Not to mention our very own infrastructure issues that have bitten us.

> (pleeease, wait for another two weeks for our new and shinny).

That's largely an end-user-induced issue, desperately trying to escape
the "Debian obsolete" nickname for Debian stable. We're weak ;)

>> A time-based freeze could mean for some teams that they'll have to
>> stop work basically for months to a year. It already takes too much
>> time to recover after a release, this won't help.
>
> Why?  I really don't see your point unless you mean for the packager under 
> current conditions where no real branches are allowed on Debian (but the 

That's exactly my point. We suck at freezing.

> everbody's bag that it is 'experimental' that has demonstrated not to be a 
> solution at all).  This needs to be changed and I expect the time-based 
> freeze to be the tick that will finally push this change.

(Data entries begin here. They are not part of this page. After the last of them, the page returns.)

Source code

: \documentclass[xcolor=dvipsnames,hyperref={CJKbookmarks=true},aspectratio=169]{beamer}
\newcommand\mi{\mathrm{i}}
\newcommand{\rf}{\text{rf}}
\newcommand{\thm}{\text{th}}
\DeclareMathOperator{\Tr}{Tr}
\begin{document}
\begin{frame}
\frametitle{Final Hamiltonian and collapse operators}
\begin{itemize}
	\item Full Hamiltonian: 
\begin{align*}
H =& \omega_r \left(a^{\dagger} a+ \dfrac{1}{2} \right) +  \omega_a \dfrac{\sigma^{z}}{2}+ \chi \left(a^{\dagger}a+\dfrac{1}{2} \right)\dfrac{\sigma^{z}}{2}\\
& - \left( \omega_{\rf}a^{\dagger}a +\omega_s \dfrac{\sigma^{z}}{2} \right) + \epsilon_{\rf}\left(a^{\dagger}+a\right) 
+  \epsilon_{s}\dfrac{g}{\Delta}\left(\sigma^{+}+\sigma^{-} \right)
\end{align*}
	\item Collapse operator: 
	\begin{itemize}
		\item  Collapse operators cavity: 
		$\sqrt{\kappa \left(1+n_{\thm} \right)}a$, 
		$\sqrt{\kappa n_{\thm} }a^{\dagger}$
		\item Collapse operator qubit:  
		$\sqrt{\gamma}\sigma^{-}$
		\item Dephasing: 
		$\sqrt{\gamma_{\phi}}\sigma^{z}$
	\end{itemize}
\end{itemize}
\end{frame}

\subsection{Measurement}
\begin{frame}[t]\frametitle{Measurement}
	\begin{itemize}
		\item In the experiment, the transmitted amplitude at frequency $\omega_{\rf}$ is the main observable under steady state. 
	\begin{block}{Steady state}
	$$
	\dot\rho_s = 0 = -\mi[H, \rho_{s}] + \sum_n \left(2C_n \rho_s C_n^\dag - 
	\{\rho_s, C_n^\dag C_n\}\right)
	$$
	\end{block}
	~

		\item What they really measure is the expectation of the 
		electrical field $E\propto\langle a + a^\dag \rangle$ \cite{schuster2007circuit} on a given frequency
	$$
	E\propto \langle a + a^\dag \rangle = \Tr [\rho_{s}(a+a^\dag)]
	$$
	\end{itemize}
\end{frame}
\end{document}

It all boils down to the current testing system being inadapted to our
needs. But that's something we couldn't really know for sure until we
had tried it for a couple of releases, and I think we still won't know
for a release or two because of the new tools that have been put in
place to handle transitions (and others).

> If that's what you meant, I think you don't have an argument against 
> time-based freezes but against the "first time-based freeze on Dec-2009" but 

A lot of things need to line up for a release. Debian is very large
and the windows of opportunity are few and small. Deciding on versions
of core packages between distributions could help, but a fixed-date
freeze probably won't. It could even make things worse, as it could
make it harder to iron out the issues (like having to convince the
release team to let a new upstream in to fix something because there's
really no better way). Seriously, everybody gets bored and fed up
during a freeze.

I am of the opinion that no matter how hard you try, you can't *make*
a Debian release happen. There's some point at which the release
starts to happen, a point where a critical mass of DDs is reached, the
point where everybody uses the word "release" more than any other
word.

> to push it to a latter date in order to have time for the tools to be 
> developed (hey, Mr. Canonical, there you have a very interesting case where 
> your hands and moneys would certainly be more than welcome).

Remember dunc-tank?

>> In this day and age, you have to look at features in addition to the
>> version number, because the latter isn't necessarily very telling of
>> the real changes from one release to another. Major features are
>> delivered in minor releases nowadays...
>
> I already said that to be simply malpractice and beyond a distribution's 
> ability to correct (while I'm with Shuttleworth in that concurrent freezes 
> would help to "show the proper path" to upstreamers).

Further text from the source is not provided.